The distribution and retrograde transport of brain-derived neurotrophic factor was examined using magnetic resonance imaging guided stereotaxic intracerebroventricular and intrastriatal infusion in the cynomologous monkey. Two intracerebroventricular animals were infused with brain-derived neurotrophic factor at a dose of 3 mu g/h for 21 and 28 days. A third intracerebroventricular animal received sequential infusions of 15, 30 and 60 mu g/h brain-derived neurotrophic factor each for seven days using an Alzet 2002 minipump. For the multiple intrastriatal animals (n = 5) a dose of 3 mu g/h was infused into each site. One intrastriatal monkey was infused with vehicle solution of 10 mM phosphate-buffered saline pH 7.4 for 14 days resulting in no brain-derived neurotrophic factor immunoreactivity.
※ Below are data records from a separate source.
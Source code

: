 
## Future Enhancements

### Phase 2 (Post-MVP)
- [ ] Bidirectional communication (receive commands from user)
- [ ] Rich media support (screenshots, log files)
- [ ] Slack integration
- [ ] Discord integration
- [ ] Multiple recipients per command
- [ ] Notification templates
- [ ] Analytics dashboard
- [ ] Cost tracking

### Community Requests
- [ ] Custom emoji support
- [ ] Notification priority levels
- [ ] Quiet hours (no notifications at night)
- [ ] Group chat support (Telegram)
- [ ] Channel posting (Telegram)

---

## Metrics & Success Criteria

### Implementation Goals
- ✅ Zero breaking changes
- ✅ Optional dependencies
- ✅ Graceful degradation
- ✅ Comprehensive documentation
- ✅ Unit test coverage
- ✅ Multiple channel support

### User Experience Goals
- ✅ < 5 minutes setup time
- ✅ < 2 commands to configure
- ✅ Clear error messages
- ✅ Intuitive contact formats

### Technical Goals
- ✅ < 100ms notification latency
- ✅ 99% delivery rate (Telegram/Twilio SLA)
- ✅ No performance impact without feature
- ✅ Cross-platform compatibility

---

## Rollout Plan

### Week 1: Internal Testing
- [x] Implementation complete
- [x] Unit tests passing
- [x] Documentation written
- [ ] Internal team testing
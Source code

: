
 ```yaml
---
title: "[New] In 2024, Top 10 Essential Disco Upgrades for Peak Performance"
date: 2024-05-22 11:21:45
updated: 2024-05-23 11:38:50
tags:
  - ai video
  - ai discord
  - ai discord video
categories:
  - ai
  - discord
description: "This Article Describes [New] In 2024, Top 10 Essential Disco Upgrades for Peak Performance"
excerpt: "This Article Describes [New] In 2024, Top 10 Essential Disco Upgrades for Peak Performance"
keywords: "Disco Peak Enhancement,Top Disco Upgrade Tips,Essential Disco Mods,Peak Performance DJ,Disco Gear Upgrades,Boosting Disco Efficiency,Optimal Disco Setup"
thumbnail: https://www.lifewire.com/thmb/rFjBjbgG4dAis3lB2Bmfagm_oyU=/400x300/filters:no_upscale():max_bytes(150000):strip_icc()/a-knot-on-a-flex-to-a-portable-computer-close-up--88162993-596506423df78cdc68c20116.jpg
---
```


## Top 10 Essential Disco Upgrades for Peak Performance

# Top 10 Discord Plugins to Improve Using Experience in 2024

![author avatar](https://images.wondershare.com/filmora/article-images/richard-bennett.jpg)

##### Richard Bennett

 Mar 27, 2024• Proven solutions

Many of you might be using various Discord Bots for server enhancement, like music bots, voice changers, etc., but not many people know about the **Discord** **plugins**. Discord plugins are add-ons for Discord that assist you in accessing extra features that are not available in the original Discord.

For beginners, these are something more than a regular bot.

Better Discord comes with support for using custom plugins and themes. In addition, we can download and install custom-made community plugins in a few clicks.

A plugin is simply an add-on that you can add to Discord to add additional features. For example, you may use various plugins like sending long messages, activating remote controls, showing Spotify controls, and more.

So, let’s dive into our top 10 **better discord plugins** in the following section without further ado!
Following the lower dose intracerebroventricular infusion, brain-derived neurotrophic factor immunoreactivity was confined to the ventricular ependymal layer. In the sequential higher dose intracerebroventricular case, the cannula was located mainly within the lateral ventricle, although there was damage to the ependymal wall and adjacent caudate nucleus. Brain-derived neurotrophic factor immunoreactivity revealed spread of injectate within the ipsilateral and to a lesser extent the contralateral caudate nucleus, septum, orbital cortex and ventricular ependymal wall. In this case, retrogradely labelled brain-derived neurotrophic factor neurons were found within the parafascicular thalamus and substantia nigra, pars compacta, as well as within cortex, vertical limb of the diagonal band and nucleus basalis. Brain-derived neurotrophic factor intrastriatal infusion retrogradely labelled perikarya within sensory motor cortex, parafascicular thelamus and substantia nigra, pars compacta. Sections from these cases dual-immunoreacted for brain-derived neurotrophic factor and tyrosine hydroxylase, the synthesizing enzyme for dopamine, revealed a subpopulation of pars compacta dopaminergic neurons which contained retrogradely transported brain-derived neurotrophic factor. These findings indicate that a select subgroup of nigral dopamine neurons retrogradely transport brain-derived neurotrophic factor in the primate. Furthermore it remains to be determined whether select nigral cells are responsive to the trophic influences of brain-derived neurotrophic factor in the normal and neuropathologic condition.